In 2025, China achieved its growth target of 5%, driven mainly by strong exports. However, official data for the final quarter of the year, released on Monday, show a noticeable slowdown in the world’s second-largest economy.
The 5% figure announced by the National Bureau of Statistics on Monday matches the target set by Chinese leaders at “around 5%”, following growth of 5% in 2024.
Nevertheless, this rate remains one of the weakest growth figures in decades, excluding the period of the COVID-19 pandemic. The figures for the fourth quarter of 2025 confirm a noticeable slowdown in domestic demand. The numbers indicate a decline in the final quarter of the year, with growth not exceeding 4.5%, which aligns with expert expectations.
Global Trade Tensions
It was noted that global trade tensions experienced last year were a factor, with emphasis placed on the strength of the Chinese economy, which allowed it to absorb shocks and record a growth rate among the highest of the major economic powers.
It was stated that “the Chinese economy advanced in 2025 despite pressures and achieved 5% growth amid intensifying negative external impacts,” adding, “This testifies to our resilience and vitality.”
However, one analysis firm pointed out in a note that “the official figures overstate the pace of economic growth by at least 1.5 percentage points.”
It explained that December data “suggest that production growth gained momentum at the end of the year, but this is largely due to the resilience of exports.” The Chinese economy still faces a series of challenges, most notably the prolonged stagnation in household consumption and the ongoing crisis in the real estate sector.

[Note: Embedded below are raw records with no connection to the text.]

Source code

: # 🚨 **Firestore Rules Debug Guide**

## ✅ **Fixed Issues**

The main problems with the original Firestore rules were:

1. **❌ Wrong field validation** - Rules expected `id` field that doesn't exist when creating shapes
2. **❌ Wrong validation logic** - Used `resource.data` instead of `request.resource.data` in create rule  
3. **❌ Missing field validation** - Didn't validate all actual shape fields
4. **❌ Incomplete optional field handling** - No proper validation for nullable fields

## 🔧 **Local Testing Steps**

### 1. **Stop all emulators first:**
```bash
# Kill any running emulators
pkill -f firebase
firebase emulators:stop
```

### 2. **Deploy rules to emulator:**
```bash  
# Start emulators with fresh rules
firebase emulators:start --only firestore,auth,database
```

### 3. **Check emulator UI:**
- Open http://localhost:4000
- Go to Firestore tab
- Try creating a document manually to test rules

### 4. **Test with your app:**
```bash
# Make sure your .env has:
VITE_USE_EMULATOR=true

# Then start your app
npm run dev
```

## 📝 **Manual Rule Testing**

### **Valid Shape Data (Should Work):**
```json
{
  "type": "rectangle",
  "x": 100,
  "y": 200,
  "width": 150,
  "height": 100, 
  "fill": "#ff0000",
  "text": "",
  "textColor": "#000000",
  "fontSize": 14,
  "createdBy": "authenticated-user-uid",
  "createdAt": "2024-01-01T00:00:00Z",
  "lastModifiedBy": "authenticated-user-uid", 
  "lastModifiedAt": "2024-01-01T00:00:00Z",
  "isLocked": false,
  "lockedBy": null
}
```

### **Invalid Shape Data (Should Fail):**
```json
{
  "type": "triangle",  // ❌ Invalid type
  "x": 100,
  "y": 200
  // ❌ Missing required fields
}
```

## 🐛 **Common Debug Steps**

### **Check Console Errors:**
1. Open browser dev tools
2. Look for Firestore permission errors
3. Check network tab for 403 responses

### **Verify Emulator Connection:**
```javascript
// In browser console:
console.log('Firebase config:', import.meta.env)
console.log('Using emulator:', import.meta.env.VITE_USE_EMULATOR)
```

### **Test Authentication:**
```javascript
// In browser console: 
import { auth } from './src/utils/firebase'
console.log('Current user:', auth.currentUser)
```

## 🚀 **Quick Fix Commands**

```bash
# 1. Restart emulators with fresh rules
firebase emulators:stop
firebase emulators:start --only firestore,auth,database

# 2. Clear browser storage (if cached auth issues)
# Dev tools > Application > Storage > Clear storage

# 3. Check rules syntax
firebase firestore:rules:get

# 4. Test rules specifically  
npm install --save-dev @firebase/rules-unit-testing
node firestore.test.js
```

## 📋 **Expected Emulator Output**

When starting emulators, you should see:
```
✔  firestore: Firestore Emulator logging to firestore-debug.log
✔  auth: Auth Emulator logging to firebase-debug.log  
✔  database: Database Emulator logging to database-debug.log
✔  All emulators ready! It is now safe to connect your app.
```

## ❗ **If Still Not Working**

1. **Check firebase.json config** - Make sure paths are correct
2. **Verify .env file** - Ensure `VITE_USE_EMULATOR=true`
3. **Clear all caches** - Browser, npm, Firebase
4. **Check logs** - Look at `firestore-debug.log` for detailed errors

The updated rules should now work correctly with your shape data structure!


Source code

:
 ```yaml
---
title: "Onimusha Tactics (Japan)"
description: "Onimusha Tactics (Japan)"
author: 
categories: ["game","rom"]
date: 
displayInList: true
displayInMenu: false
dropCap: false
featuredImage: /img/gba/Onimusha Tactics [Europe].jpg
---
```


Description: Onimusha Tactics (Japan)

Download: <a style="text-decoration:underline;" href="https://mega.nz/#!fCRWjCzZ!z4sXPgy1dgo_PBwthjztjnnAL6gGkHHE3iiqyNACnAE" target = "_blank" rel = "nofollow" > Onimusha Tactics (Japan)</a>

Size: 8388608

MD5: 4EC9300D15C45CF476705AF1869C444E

Retail sales are considered a key indicator of consumption
In this regard, it was mentioned that retail sales, considered a key indicator of consumption, rose in December by 0.9% year-on-year, their slowest pace in about three years, specifically since the lifting of COVID-19 restrictions. Industrial production, meanwhile, rose by 5.2% in the final month of the year, down from the 5.8% rate in 2024.
The analysis firm considered these figures to remain “good news,” noting that “external demand for Chinese products appears to be strengthening, as both export growth and industrial sales for export accelerated last month.”